Hydrogen is very light on (excuse the pun) and helium doesn't lift the needle off the backstop.

Lunar highland vs. lowland compositions, and comparison to Earth average:
Element Lunar
Lunar
Earth Earth
Highland Lowland Av. Rank
Oxygen 446,000 417,000 466,000 1
Silicon 210,000 212,000 277,000 2
Aluminum 133,000 69,700 81,300 3
Iron 48,700 132,000 50,000 4
Calcium 106,800 78,800 36,300 5
Sodium 3,100 2,900 28,300 6
Potassium 800 1,100 25,900 7
Magnesium 45,500 57,600 20,900 8
Titanium 3,100 31,000 4,400 9
Hydrogen 56 54 1,400 10
Phosphorus 500 660 1,050 11
Manganese 675 1,700 950 12
Carbon 100 100 200 17
Chlorine 17 26 130 20
Chromium 850 2,600 100 21
Chemical analysis in weight parts per million. Extracted from
General Dynamics/Convair study under contract to NASA.
Found at (http://www.permanent.com/l-apollo.htm)

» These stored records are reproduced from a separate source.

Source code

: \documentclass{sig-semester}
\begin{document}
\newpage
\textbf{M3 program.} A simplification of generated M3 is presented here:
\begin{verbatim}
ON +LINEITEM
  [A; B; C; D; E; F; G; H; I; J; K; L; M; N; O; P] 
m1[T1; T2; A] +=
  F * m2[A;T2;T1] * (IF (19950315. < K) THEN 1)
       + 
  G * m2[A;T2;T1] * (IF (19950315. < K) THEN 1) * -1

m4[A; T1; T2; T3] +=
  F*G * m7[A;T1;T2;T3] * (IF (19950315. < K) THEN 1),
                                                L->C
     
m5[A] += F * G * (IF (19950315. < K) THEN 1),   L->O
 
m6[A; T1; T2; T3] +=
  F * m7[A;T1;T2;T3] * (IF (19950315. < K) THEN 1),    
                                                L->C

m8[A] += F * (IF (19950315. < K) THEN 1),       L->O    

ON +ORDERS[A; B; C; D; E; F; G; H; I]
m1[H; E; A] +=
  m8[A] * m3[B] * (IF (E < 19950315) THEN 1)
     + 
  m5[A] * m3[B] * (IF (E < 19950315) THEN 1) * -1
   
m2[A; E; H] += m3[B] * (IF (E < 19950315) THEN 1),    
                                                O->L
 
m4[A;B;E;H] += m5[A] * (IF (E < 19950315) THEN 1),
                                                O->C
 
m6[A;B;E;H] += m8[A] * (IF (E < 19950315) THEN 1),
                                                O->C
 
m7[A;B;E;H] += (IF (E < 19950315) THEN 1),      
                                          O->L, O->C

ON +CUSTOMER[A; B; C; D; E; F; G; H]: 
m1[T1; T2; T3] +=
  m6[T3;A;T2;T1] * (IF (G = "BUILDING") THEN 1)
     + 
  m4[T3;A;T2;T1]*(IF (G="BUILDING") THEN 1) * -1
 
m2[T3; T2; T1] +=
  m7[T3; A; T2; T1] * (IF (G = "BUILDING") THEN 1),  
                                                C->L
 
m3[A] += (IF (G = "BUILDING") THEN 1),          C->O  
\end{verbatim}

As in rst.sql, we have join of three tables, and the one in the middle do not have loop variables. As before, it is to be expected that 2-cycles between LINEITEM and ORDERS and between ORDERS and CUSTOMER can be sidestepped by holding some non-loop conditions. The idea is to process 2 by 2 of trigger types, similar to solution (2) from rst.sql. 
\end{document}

To do anything practical on the moon you need people there.
To support people you need food, air and water
Oxygen can be extracted from the soils with a simple solar furnace.
But there is no nitrogen to speak of.
Water can be made by taking along some hydrogen and burning it.
Food is the problem.
Initially it will all have to come from earth.
But for any long term activity you will want to set up some sort of hydroponic
or soil based farm as soon as possible.
Either way Carbon (or the lack of it) is the really big problem.
Without it you won't grow much of anything on the moon.
100 ppm isn't enough.
So you have to find it.
One of the first activities a lunar expedition will need to do is explore.
The moon has no vulcanism. No plate tectonics. No erosion by wind or water.
What it does have is meteor impact craters all over the place.
At the bottom of each crater there should be a deposit of material from each meteorite.
The first job should be to find the remains of a carbonaceous meteorite.
Preferably a big one.
This would give a supply of
Carbon 24,000 ppm (by weight)
Hydrogen 24,000
Nitrogen 1,300
Phosphorus 1,000
(http://www.webelements.com/webelements/ ... stony.html)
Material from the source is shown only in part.